Supplied entries:
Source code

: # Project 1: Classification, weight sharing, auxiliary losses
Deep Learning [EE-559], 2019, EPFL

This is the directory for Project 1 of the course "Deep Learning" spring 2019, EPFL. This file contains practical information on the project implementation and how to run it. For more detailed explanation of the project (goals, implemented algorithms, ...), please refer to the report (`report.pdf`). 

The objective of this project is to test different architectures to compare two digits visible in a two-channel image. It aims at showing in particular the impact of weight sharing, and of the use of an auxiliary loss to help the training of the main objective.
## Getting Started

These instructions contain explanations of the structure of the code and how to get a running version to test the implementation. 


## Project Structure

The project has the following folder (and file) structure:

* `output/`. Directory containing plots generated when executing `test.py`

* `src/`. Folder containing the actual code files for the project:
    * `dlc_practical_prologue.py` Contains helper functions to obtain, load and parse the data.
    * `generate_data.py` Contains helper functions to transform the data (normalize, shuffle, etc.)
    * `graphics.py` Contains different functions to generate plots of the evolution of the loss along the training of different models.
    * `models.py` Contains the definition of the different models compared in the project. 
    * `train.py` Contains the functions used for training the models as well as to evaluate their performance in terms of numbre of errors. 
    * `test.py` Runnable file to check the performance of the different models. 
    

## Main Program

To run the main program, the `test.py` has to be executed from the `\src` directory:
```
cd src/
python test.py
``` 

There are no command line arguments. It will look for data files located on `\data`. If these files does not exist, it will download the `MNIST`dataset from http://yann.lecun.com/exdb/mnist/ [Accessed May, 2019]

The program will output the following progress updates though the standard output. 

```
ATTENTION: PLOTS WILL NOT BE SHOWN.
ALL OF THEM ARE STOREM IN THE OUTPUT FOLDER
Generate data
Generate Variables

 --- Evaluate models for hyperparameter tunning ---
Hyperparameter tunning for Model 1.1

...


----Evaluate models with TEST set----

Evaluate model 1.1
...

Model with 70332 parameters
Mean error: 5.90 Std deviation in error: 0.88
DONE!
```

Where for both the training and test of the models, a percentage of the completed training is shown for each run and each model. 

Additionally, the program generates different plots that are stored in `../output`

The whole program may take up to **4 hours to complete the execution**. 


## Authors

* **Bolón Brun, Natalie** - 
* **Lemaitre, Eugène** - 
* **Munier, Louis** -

What you need to do: Starting with the first line of the listing above, copy each line exactly until you have copied the line containing "There are no". Stop there.

Result of this exercise:
Source code

: # Project 1: Classification, weight sharing, auxiliary losses
Deep Learning [EE-559], 2019, EPFL

This is the directory for Project 1 of the course "Deep Learning" spring 2019, EPFL. This file contains practical information on the project implementation and how to run it. For more detailed explanation of the project (goals, implemented algorithms, ...), please refer to the report (`report.pdf`). 

The objective of this project is to test different architectures to compare two digits visible in a two-channel image. It aims at showing in particular the impact of weight sharing, and of the use of an auxiliary loss to help the training of the main objective.
## Getting Started

These instructions contain explanations of the structure of the code and how to get a running version to test the implementation. 


## Project Structure

The project has the following folder (and file) structure:

* `output/`. Directory containing plots generated when executing `test.py`

* `src/`. Folder containing the actual code files for the project:
    * `dlc_practical_prologue.py` Contains helper functions to obtain, load and parse the data.
    * `generate_data.py` Contains helper functions to transform the data (normalize, shuffle, etc.)
    * `graphics.py` Contains different functions to generate plots of the evolution of the loss along the training of different models.
    * `models.py` Contains the definition of the different models compared in the project. 
    * `train.py` Contains the functions used for training the models as well as to evaluate their performance in terms of numbre of errors. 
    * `test.py` Runnable file to check the performance of the different models. 
    

## Main Program

To run the main program, the `test.py` has to be executed from the `\src` directory:
```
cd src/
python test.py
``` 

There are no command line arguments. It will look for data files located on `\data`. If these files does not exist, it will download the `MNIST`dataset from http://yann.lecun.com/exdb/mnist/ [Accessed May, 2019]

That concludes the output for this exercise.